11 de julho de 2026
Regional

Com queda nas doações de órgãos, os hospitais reforçam as orientações

Lilian Grasiela
| Tempo de leitura: 3 min

Jaú - Como parte da campanha "Setembro Verde", e diante de uma redução na taxa de doadores de órgãos no primeiro semestre deste ano, em comparação com o mesmo período de 2019, dois hospitais de Jaú (47 quilômetros de Bauru) estão reforçando ações de conscientização sobre a importância deste procedimento que, muitas vezes, é a única esperança de vida para um paciente que está na fila de espera.

O Dia Nacional da Doação de Órgãos é celebrado neste domingo (27). De acordo com a Santa Casa de Jaú, contudo, a Covid-19 não permitiu que a data fosse comemorada da forma como deveria. O hospital conta que a pandemia derrubou os índices de novos doadores neste ano. Segundo dados da Associação Brasileira de Transplantes de Órgãos (ABTO), a redução foi de 6,5% em relação ao ano passado.

"Só na Santa Casa de Jaú, de janeiro a setembro de 2019, foram registrados 80 procedimentos de doação, sendo 77 córneas e 3 múltiplos órgãos (fígado, rins, pâncreas, coração e córneas). No mesmo período de 2020, o número chegou a 24 doações, com 20 córneas e quatro múltiplos órgãos (fígado, rins e córneas)", revela.

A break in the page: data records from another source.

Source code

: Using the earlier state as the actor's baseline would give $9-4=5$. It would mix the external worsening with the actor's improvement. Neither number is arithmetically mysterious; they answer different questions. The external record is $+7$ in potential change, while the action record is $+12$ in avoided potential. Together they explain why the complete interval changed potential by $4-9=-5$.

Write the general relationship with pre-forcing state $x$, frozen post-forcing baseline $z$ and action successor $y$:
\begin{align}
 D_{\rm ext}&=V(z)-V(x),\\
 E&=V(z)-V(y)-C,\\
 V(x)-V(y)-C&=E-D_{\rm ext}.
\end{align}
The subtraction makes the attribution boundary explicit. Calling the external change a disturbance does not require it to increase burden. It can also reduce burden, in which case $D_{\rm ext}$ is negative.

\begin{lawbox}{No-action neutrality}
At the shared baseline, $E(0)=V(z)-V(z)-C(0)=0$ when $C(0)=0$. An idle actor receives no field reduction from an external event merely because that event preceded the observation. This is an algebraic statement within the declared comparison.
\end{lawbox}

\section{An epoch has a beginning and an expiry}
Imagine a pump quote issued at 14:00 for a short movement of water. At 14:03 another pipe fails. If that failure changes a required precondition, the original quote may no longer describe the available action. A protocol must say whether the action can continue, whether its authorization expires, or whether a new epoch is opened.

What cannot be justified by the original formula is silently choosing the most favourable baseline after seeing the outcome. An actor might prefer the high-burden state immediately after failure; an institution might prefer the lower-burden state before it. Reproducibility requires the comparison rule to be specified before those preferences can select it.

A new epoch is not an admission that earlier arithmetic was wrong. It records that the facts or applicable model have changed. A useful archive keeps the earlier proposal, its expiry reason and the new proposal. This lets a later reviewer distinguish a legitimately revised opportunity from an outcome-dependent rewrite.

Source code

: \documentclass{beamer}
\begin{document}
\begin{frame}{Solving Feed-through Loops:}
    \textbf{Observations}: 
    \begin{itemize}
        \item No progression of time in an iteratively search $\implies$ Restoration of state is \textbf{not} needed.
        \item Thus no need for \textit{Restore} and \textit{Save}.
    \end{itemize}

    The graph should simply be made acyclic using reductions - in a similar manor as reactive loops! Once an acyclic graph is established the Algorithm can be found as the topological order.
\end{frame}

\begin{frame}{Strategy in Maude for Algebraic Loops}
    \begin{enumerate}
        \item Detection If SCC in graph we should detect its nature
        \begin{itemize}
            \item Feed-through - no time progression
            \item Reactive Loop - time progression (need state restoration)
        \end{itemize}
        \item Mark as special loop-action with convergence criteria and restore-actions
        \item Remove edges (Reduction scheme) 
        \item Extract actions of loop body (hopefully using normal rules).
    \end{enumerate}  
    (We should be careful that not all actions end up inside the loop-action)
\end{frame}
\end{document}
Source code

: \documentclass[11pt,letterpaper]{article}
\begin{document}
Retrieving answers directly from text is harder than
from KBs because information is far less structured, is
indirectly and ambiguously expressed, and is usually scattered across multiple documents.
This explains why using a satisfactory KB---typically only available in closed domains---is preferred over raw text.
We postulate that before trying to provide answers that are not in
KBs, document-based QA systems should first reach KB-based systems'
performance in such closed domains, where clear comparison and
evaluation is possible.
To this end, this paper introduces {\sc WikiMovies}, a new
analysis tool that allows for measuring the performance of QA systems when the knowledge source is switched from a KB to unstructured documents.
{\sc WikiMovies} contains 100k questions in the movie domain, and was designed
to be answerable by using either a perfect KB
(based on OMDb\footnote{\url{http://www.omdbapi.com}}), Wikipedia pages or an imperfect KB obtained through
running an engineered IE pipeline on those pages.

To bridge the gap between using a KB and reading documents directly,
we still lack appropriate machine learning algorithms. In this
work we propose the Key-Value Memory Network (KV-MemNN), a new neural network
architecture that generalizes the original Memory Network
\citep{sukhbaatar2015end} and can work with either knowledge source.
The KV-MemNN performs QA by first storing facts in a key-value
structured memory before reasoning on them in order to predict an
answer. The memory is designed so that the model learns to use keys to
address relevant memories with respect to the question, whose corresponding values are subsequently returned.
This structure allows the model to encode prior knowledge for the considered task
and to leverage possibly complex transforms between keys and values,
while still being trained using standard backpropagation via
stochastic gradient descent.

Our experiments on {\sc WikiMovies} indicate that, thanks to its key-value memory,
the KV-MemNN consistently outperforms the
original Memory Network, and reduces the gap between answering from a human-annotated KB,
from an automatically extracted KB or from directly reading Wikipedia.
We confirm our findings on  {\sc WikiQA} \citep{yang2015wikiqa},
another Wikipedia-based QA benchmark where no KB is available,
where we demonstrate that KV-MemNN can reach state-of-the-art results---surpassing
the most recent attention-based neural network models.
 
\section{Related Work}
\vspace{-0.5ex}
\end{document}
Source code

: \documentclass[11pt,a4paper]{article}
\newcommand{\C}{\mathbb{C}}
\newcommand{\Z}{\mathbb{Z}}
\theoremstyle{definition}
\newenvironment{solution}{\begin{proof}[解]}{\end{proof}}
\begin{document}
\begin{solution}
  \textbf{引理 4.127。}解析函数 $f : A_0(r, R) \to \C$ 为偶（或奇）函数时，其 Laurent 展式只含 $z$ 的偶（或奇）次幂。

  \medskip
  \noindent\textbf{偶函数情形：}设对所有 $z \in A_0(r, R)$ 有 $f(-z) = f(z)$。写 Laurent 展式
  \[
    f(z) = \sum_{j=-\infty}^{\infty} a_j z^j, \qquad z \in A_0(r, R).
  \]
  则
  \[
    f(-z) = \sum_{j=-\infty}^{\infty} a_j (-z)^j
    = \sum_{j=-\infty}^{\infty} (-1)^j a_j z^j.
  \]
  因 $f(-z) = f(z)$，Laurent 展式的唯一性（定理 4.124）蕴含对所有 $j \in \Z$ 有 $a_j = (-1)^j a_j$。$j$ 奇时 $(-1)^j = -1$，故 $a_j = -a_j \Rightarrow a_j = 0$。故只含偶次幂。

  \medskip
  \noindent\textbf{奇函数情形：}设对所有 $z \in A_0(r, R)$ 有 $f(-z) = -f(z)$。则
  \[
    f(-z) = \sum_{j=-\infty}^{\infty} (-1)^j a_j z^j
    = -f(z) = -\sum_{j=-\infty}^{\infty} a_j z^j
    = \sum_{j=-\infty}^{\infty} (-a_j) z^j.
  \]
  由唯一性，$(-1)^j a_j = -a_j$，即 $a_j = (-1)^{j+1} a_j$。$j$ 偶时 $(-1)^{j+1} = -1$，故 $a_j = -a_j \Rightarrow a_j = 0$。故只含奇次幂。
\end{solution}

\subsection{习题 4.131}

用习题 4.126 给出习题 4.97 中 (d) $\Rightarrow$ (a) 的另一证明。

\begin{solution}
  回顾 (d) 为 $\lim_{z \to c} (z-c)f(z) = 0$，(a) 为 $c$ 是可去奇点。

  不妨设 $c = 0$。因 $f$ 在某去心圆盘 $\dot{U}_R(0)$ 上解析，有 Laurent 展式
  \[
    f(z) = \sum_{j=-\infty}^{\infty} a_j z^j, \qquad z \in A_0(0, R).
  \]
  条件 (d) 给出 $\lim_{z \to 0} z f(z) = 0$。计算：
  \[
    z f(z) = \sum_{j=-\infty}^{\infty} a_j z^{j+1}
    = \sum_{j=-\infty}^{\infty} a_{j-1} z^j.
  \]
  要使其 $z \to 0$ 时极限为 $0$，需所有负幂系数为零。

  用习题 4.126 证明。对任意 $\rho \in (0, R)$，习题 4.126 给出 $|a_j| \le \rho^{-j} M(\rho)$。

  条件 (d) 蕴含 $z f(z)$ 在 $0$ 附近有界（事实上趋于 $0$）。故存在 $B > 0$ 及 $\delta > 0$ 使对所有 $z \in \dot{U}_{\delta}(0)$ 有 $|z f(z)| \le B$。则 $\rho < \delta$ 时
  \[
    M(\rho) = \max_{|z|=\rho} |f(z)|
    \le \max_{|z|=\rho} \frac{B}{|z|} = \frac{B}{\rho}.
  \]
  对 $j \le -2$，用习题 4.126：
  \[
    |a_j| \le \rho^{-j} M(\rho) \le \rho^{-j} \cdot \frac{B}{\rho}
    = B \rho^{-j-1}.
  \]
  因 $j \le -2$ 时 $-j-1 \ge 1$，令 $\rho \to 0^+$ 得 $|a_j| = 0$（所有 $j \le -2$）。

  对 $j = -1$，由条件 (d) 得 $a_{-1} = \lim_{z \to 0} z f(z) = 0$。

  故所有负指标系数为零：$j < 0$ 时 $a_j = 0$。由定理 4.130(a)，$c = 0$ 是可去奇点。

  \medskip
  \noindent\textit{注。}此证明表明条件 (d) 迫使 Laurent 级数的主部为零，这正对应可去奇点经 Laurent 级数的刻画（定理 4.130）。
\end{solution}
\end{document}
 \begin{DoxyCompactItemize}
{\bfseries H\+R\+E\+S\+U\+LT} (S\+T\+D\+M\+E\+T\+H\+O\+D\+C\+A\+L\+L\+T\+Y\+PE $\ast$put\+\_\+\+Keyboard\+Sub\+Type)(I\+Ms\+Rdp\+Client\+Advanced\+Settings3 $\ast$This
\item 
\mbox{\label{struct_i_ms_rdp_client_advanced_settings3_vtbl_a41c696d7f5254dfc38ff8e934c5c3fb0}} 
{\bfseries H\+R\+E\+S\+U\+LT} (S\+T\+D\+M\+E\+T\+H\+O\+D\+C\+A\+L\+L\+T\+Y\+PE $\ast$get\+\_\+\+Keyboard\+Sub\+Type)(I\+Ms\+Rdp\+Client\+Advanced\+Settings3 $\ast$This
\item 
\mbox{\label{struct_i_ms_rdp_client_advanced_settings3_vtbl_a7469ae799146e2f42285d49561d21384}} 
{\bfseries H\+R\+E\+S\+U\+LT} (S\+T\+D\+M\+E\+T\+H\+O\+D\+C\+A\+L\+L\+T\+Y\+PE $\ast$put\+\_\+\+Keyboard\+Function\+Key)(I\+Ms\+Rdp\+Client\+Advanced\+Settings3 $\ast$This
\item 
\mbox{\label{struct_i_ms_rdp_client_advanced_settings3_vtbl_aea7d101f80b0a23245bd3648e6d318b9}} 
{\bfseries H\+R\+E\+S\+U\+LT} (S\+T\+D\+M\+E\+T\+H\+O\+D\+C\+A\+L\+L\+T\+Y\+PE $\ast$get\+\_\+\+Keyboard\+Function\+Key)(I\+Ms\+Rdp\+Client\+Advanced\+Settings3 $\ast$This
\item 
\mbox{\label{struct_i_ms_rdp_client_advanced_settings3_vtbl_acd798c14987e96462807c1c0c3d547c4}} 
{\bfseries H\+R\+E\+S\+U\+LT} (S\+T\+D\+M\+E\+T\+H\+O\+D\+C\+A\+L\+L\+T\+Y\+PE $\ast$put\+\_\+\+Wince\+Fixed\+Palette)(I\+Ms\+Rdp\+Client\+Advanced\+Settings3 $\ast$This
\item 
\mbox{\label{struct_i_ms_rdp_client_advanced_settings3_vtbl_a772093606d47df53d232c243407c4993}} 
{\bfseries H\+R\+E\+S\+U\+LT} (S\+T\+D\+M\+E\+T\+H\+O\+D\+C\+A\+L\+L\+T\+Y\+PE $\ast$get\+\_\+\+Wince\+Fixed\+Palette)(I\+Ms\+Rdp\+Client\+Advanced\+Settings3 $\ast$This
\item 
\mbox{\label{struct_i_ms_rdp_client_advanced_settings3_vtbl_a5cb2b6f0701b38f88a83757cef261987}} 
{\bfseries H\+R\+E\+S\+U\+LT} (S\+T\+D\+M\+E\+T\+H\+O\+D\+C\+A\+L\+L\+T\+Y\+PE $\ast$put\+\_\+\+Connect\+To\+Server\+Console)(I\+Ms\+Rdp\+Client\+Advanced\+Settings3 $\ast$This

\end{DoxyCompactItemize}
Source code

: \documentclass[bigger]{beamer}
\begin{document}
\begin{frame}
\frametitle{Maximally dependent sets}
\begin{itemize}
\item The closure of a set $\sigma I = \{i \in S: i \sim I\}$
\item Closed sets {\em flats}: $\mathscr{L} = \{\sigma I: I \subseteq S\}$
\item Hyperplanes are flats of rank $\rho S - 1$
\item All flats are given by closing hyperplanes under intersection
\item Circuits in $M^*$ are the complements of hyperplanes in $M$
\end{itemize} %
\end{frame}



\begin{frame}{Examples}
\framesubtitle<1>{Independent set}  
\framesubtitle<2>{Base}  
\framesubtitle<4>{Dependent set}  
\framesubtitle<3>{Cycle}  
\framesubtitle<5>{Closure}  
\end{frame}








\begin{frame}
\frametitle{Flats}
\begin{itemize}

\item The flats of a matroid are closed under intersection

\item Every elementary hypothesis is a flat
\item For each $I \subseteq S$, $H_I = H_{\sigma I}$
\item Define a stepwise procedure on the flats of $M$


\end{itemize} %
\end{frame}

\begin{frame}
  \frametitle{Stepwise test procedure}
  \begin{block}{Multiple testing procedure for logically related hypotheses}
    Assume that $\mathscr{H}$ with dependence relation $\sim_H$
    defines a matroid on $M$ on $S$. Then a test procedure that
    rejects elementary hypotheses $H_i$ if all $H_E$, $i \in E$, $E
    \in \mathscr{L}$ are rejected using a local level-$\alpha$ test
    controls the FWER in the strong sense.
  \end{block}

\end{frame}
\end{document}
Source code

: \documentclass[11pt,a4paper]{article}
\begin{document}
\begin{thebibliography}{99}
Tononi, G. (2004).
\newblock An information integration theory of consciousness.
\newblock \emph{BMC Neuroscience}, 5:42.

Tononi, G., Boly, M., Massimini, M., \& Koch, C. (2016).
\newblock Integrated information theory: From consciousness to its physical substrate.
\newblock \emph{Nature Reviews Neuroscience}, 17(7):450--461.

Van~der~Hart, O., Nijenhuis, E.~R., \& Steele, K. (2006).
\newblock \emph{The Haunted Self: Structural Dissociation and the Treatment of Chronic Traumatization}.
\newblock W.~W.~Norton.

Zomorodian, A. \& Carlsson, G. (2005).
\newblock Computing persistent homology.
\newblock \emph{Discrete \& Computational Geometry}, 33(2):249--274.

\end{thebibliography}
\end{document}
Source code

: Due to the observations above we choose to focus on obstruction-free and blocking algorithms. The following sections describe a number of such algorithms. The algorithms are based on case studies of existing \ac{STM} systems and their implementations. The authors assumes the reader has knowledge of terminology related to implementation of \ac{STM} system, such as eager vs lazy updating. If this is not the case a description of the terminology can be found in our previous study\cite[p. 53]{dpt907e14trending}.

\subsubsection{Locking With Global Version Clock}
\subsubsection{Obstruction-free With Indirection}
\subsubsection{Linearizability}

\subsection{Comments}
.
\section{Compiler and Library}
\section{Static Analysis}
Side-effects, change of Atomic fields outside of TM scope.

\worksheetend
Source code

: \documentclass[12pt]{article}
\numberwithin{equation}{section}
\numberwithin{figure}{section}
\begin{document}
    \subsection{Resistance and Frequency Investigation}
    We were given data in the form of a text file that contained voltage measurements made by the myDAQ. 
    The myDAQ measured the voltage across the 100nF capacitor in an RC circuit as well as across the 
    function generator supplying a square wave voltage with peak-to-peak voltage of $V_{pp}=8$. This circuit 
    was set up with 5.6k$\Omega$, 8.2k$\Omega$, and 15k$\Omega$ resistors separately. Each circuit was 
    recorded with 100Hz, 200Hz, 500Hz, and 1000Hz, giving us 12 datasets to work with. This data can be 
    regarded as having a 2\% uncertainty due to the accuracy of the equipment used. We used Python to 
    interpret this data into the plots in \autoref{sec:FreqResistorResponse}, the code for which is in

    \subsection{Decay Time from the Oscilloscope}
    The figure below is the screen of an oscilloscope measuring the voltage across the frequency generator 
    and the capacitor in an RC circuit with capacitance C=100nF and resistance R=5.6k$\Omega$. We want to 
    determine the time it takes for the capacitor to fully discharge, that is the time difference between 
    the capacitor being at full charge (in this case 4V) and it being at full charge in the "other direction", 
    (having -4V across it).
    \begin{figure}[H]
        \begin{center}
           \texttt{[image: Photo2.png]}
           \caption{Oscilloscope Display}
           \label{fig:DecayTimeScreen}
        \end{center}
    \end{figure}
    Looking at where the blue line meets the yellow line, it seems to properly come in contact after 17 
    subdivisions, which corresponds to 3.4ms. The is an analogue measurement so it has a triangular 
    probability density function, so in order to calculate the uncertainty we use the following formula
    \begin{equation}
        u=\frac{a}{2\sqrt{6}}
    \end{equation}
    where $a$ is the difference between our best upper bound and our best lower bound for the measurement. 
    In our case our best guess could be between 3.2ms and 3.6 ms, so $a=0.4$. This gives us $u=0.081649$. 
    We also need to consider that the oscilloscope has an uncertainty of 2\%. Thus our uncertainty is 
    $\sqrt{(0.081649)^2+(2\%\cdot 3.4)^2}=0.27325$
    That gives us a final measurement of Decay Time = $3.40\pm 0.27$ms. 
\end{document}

Desde 2007, o hospital conta com a Comissão Intra Hospitalar de Transplante (CIHT), que tem a função de orientar e apoiar o processo de doação, prestando a assistência necessária à família do doador. Atualmente, a CIHT é composta por um médico coordenador, quatro enfermeiras e seis técnicos.

A enfermeira coordenadora da comissão, Luciane Carraro, explica que o coronavírus colocou limitações às captações de órgãos. A principal delas é a realização de exames para Covid-19 nos possíveis doadores. Se o resultado for positivo, a doação não é realizada.

As córneas também deixaram de ser captadas em caso de morte após parada cardíaca. Agora, elas só podem ser aproveitadas em caso de morte encefálica, condição necessária para a captação dos demais órgãos.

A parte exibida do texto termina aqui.